For make-ahead convenience, you can prepare the dish up to the point of baking, then refrigerate covered for up to 24 hours. When ready to serve, add an extra 10-15 minutes to the baking time if starting from cold.
Freezing is not recommended as the cream sauce may separate and the texture of the shrimp and pasta will deteriorate.

Conclusion
The Shrimp and Tortellini Alfredo Bake with a Creamy Parmesan Sauce delivers restaurant-quality flavors with home kitchen simplicity. By following our step-by-step instructions and avoiding common pitfalls, you’ll create a memorable dish that’s sure to impress family and guests alike.
This versatile recipe can be adapted to suit your taste preferences and dietary needs without compromising on the rich, creamy experience that makes it so satisfying. Whether for a weeknight dinner or special occasion, this baked pasta dish strikes the perfect balance between elegant and comforting.

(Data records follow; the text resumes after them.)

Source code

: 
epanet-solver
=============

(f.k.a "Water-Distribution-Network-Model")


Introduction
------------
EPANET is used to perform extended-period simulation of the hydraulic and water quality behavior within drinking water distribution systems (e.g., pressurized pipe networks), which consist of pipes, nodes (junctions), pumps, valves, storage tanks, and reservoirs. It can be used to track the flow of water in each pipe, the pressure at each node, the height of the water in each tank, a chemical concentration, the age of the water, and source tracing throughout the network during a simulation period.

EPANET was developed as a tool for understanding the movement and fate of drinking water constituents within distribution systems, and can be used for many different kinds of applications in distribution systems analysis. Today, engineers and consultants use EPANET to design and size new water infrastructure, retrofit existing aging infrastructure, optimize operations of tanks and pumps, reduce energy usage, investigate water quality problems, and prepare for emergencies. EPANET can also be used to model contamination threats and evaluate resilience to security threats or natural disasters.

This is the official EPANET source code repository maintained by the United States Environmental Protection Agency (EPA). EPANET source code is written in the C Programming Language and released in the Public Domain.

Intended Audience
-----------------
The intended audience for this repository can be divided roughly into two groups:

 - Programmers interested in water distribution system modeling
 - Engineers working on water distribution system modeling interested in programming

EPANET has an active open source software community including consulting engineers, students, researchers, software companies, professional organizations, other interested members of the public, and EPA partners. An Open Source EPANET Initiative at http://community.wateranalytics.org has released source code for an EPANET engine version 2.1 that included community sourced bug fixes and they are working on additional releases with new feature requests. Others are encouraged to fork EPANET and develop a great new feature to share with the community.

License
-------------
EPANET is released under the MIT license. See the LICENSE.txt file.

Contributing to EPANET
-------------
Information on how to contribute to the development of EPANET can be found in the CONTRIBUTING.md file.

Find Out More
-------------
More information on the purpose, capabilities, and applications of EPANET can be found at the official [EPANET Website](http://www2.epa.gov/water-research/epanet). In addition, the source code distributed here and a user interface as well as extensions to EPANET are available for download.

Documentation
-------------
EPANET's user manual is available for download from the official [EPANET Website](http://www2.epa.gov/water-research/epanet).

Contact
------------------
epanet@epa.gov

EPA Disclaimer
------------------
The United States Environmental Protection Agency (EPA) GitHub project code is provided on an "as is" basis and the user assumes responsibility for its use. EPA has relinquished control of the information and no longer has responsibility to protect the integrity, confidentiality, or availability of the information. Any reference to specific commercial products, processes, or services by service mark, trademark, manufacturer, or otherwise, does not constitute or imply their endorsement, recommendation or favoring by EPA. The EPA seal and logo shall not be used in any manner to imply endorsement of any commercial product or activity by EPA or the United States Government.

Try this recipe this week and share your results on social media with #TortelliniAlfredoBake – we’d love to see your culinary creations!
FAQs
Can I use frozen shrimp for this recipe?
Yes! Thaw frozen shrimp completely in the refrigerator overnight or under cold running water for faster results. Pat them dry thoroughly before cooking to ensure proper browning.
What’s the best type of tortellini to use?
Cheese tortellini works best, but feel free to experiment with spinach or mushroom varieties. Fresh tortellini provides the best texture, but frozen works well too. Avoid dried tortellini as it tends to absorb too much sauce during baking.
Can I make this dish vegetarian?
Absolutely! Simply omit the shrimp and add sautéed mushrooms, artichoke hearts, or roasted bell peppers for a satisfying vegetarian alternative with similar textural elements.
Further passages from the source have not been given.